Your task
Each line in the data must be reproduced as written, except for any picture.

Data section start

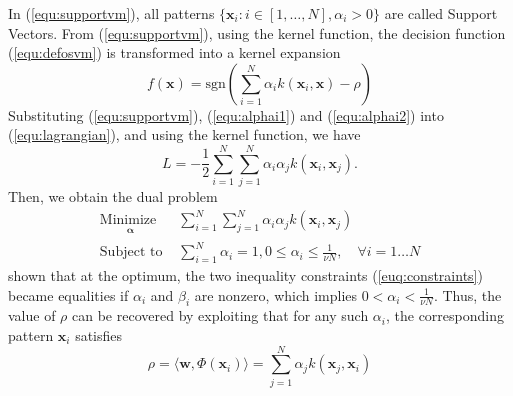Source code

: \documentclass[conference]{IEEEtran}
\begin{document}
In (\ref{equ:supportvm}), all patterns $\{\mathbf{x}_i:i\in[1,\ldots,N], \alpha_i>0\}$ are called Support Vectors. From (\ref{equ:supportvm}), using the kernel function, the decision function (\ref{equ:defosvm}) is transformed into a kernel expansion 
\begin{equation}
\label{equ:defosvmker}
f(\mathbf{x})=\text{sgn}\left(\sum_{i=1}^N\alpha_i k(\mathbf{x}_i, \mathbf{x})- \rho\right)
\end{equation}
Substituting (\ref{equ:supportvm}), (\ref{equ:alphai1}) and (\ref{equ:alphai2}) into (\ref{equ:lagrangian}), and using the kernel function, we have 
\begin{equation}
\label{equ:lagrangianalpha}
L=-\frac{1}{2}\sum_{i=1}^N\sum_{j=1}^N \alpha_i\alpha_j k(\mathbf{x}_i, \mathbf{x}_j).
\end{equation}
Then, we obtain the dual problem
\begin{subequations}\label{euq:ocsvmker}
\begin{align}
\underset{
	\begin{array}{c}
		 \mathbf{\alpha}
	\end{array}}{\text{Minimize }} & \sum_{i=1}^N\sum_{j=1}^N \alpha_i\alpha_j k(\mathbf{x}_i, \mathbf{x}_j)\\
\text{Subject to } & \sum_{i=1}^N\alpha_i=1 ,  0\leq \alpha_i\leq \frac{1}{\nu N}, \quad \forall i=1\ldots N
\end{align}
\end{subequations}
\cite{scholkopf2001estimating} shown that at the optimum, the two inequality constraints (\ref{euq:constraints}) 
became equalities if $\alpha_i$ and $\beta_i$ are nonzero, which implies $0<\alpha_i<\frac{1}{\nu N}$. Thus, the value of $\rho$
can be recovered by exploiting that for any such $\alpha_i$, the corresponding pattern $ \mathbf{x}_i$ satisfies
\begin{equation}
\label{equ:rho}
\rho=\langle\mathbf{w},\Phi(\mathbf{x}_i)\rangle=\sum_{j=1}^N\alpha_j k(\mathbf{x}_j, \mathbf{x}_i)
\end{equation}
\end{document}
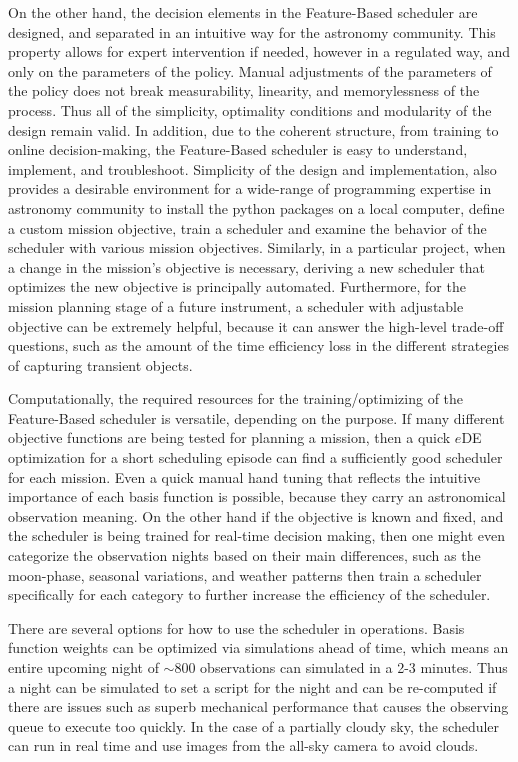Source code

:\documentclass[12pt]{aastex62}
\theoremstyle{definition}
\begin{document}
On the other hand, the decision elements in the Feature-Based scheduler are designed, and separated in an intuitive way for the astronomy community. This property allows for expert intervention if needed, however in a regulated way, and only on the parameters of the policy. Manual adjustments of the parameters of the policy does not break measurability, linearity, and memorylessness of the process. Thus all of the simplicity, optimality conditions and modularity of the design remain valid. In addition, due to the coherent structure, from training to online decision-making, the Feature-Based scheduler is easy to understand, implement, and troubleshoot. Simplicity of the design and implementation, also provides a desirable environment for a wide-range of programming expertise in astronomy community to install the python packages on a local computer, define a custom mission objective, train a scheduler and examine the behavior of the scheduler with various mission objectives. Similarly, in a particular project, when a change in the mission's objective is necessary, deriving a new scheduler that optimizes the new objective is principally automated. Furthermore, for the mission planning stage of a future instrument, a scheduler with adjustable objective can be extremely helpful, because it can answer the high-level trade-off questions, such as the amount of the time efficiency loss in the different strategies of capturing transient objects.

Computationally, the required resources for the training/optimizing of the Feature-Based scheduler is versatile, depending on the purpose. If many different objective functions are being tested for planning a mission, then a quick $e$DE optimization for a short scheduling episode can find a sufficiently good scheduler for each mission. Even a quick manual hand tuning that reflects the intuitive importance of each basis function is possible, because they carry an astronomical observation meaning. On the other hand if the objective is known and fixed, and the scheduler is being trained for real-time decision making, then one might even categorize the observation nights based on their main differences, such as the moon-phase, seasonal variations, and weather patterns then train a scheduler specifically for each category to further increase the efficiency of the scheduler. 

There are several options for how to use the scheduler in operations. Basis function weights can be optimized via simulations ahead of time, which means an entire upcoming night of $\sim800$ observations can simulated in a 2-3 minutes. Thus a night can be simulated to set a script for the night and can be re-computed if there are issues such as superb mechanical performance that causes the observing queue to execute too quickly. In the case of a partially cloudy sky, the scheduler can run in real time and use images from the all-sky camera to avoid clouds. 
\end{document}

Data section end

Solution below
Source code

: \documentclass[conference]{IEEEtran}
\begin{document}
In (\ref{equ:supportvm}), all patterns $\{\mathbf{x}_i:i\in[1,\ldots,N], \alpha_i>0\}$ are called Support Vectors. From (\ref{equ:supportvm}), using the kernel function, the decision function (\ref{equ:defosvm}) is transformed into a kernel expansion 
\begin{equation}
\label{equ:defosvmker}
f(\mathbf{x})=\text{sgn}\left(\sum_{i=1}^N\alpha_i k(\mathbf{x}_i, \mathbf{x})- \rho\right)
\end{equation}
Substituting (\ref{equ:supportvm}), (\ref{equ:alphai1}) and (\ref{equ:alphai2}) into (\ref{equ:lagrangian}), and using the kernel function, we have 
\begin{equation}
\label{equ:lagrangianalpha}
L=-\frac{1}{2}\sum_{i=1}^N\sum_{j=1}^N \alpha_i\alpha_j k(\mathbf{x}_i, \mathbf{x}_j).
\end{equation}
Then, we obtain the dual problem
\begin{subequations}\label{euq:ocsvmker}
\begin{align}
\underset{
	\begin{array}{c}
		 \mathbf{\alpha}
	\end{array}}{\text{Minimize }} & \sum_{i=1}^N\sum_{j=1}^N \alpha_i\alpha_j k(\mathbf{x}_i, \mathbf{x}_j)\\
\text{Subject to } & \sum_{i=1}^N\alpha_i=1 ,  0\leq \alpha_i\leq \frac{1}{\nu N}, \quad \forall i=1\ldots N
\end{align}
\end{subequations}
\cite{scholkopf2001estimating} shown that at the optimum, the two inequality constraints (\ref{euq:constraints}) 
became equalities if $\alpha_i$ and $\beta_i$ are nonzero, which implies $0<\alpha_i<\frac{1}{\nu N}$. Thus, the value of $\rho$
can be recovered by exploiting that for any such $\alpha_i$, the corresponding pattern $ \mathbf{x}_i$ satisfies
\begin{equation}
\label{equ:rho}
\rho=\langle\mathbf{w},\Phi(\mathbf{x}_i)\rangle=\sum_{j=1}^N\alpha_j k(\mathbf{x}_j, \mathbf{x}_i)
\end{equation}
\end{document}
Source code

:\documentclass[12pt]{aastex62}
\theoremstyle{definition}
\begin{document}
On the other hand, the decision elements in the Feature-Based scheduler are designed, and separated in an intuitive way for the astronomy community. This property allows for expert intervention if needed, however in a regulated way, and only on the parameters of the policy. Manual adjustments of the parameters of the policy does not break measurability, linearity, and memorylessness of the process. Thus all of the simplicity, optimality conditions and modularity of the design remain valid. In addition, due to the coherent structure, from training to online decision-making, the Feature-Based scheduler is easy to understand, implement, and troubleshoot. Simplicity of the design and implementation, also provides a desirable environment for a wide-range of programming expertise in astronomy community to install the python packages on a local computer, define a custom mission objective, train a scheduler and examine the behavior of the scheduler with various mission objectives. Similarly, in a particular project, when a change in the mission's objective is necessary, deriving a new scheduler that optimizes the new objective is principally automated. Furthermore, for the mission planning stage of a future instrument, a scheduler with adjustable objective can be extremely helpful, because it can answer the high-level trade-off questions, such as the amount of the time efficiency loss in the different strategies of capturing transient objects.

Computationally, the required resources for the training/optimizing of the Feature-Based scheduler is versatile, depending on the purpose. If many different objective functions are being tested for planning a mission, then a quick $e$DE optimization for a short scheduling episode can find a sufficiently good scheduler for each mission. Even a quick manual hand tuning that reflects the intuitive importance of each basis function is possible, because they carry an astronomical observation meaning. On the other hand if the objective is known and fixed, and the scheduler is being trained for real-time decision making, then one might even categorize the observation nights based on their main differences, such as the moon-phase, seasonal variations, and weather patterns then train a scheduler specifically for each category to further increase the efficiency of the scheduler. 

There are several options for how to use the scheduler in operations. Basis function weights can be optimized via simulations ahead of time, which means an entire upcoming night of $\sim800$ observations can simulated in a 2-3 minutes. Thus a night can be simulated to set a script for the night and can be re-computed if there are issues such as superb mechanical performance that causes the observing queue to execute too quickly. In the case of a partially cloudy sky, the scheduler can run in real time and use images from the all-sky camera to avoid clouds. 
\end{document}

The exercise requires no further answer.